Twenty-four hours later, 15 bacteria-killed nematode carcasses were picked from a single replicate population and placed in a 1.5 ml centrifuge tube with 1 ml M9 buffer. The tube was centrifuged at 3000 r.p.m. for 3 min, the supernatant was discarded, and 1 ml M9 buffer was added. The wash process was repeated five more times. After the final rinse, the nematode pellet was crushed with a pestle to release the pathogens from inside the carcass. The suspension was streaked onto selective media—TSB agar with 100 μg ml−1 rifampicin to isolate E. faecalis—and individual colonies were grown up at 28 °C overnight. Subsequently, 15 colonies of E. faecalis were picked from a given replicate population and mixed together in 5 ml THB overnight at 28 °C overnight. This liquid culture was then used to make a lawn for the next generation of exposures for that replicate. This procedure was identical for both experimental evolution treatments to control against possible impacts of rifampicin.
The liquid cultures of an ancestral colony (prior to selection) and evolved E. faecalis populations were frozen at −80 °C in 20% glycerol every five generations.
Host mortality and bacterial fitness assays
Host mortality was assayed simultaneously for each population in each treatment at the end of the evolution experiment. We exposed approximately 200 L4 nematodes from the C. elegans stock to the ancestral and each of the 12 evolved populations of E. faecalis (from the G5, G10 and G15 experimental host generations). If populations were then tested with S. aureus, nematodes were washed off the E. faecalis exposure plate with M9 buffer into a 15 ml test tube, washed and transferred to the S. aureus exposure plate as described above. After 24 h of exposure, we counted the total number of dead nematodes. Nematodes were considered dead if they did not respond to touch with a platinum wire, as is standard in assays of C. elegans death. Simultaneously, approximately 200 nematodes were placed on each of six control plates with E. coli OP50, but no mortality was observed after 24 h. We also tested for within-population variation in the protective effect exhibited by CCE E. faecalis. Four colonies from each of the six replicate populations at G15 were randomly picked, separately grown in THB media and plated. Host mortality in the presence of S. aureus was tested as above.
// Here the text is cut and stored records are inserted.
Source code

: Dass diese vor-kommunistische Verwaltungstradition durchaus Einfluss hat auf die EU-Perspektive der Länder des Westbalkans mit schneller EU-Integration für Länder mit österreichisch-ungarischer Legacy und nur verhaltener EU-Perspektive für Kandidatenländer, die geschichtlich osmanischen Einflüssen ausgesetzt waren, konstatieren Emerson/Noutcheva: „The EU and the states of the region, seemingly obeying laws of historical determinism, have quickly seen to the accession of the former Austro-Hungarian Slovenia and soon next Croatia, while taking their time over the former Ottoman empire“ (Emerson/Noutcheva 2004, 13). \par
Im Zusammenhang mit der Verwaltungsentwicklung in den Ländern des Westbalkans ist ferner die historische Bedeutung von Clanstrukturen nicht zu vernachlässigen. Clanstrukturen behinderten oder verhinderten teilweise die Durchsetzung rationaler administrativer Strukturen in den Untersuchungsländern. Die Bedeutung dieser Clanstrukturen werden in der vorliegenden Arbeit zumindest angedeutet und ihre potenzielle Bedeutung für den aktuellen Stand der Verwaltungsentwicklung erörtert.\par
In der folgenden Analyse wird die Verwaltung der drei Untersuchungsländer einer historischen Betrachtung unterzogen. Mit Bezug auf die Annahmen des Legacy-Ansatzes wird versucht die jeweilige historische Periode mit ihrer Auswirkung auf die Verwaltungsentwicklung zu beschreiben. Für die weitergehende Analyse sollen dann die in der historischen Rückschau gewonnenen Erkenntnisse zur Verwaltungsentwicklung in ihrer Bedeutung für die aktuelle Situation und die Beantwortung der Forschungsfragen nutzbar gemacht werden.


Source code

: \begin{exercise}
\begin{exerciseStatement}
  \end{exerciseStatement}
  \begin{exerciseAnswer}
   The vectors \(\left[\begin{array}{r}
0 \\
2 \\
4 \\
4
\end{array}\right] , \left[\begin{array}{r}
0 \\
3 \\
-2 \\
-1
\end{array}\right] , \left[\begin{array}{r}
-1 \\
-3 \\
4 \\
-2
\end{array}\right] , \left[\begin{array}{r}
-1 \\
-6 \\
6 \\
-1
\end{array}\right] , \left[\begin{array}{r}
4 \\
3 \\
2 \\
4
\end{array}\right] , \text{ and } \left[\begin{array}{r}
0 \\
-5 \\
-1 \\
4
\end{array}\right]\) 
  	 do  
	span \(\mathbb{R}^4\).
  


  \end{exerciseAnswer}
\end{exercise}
We tested the generality of this protective effect against six pathogenic, genetically divergent S. aureus isolates (COL-MRSA, MSSA SH-1000, Newman, N13-MSSA, Mu50 MRSA, MRSA 252), in addition to MSSA476. All isolates were cultured the same way as described above. Similar to the methods above, approximately 50 L4 nematodes from the C. elegans stock were exposed to only S. aureus, or initially to populations of E. faecalis (ancestral or CCE G15) and then to S. aureus. After 24 h of exposure at 25 °C, we counted the total number of dead nematodes.
To examine the fitness differences of E. faecalis (ancestor vs SE at G15 vs CCE at G15) in co-colonised nematode hosts with S. aureus, we measured the number of colony-forming units (cfus) of E. faecalis and S. aureus. Five dead nematodes were picked from a plate, placed into 1 ml M9 buffer and washed repeatedly. After the final rinse, the nematode pellet was crushed with a pestle to release the bacterial cells from inside each carcass. The mixture was spread onto selective media to separate E. faecalis and S. aureus colonies (TSB with 100ug ml−1 rifampicin and Mannitol Salt Agar, respectively), and colonies were counted.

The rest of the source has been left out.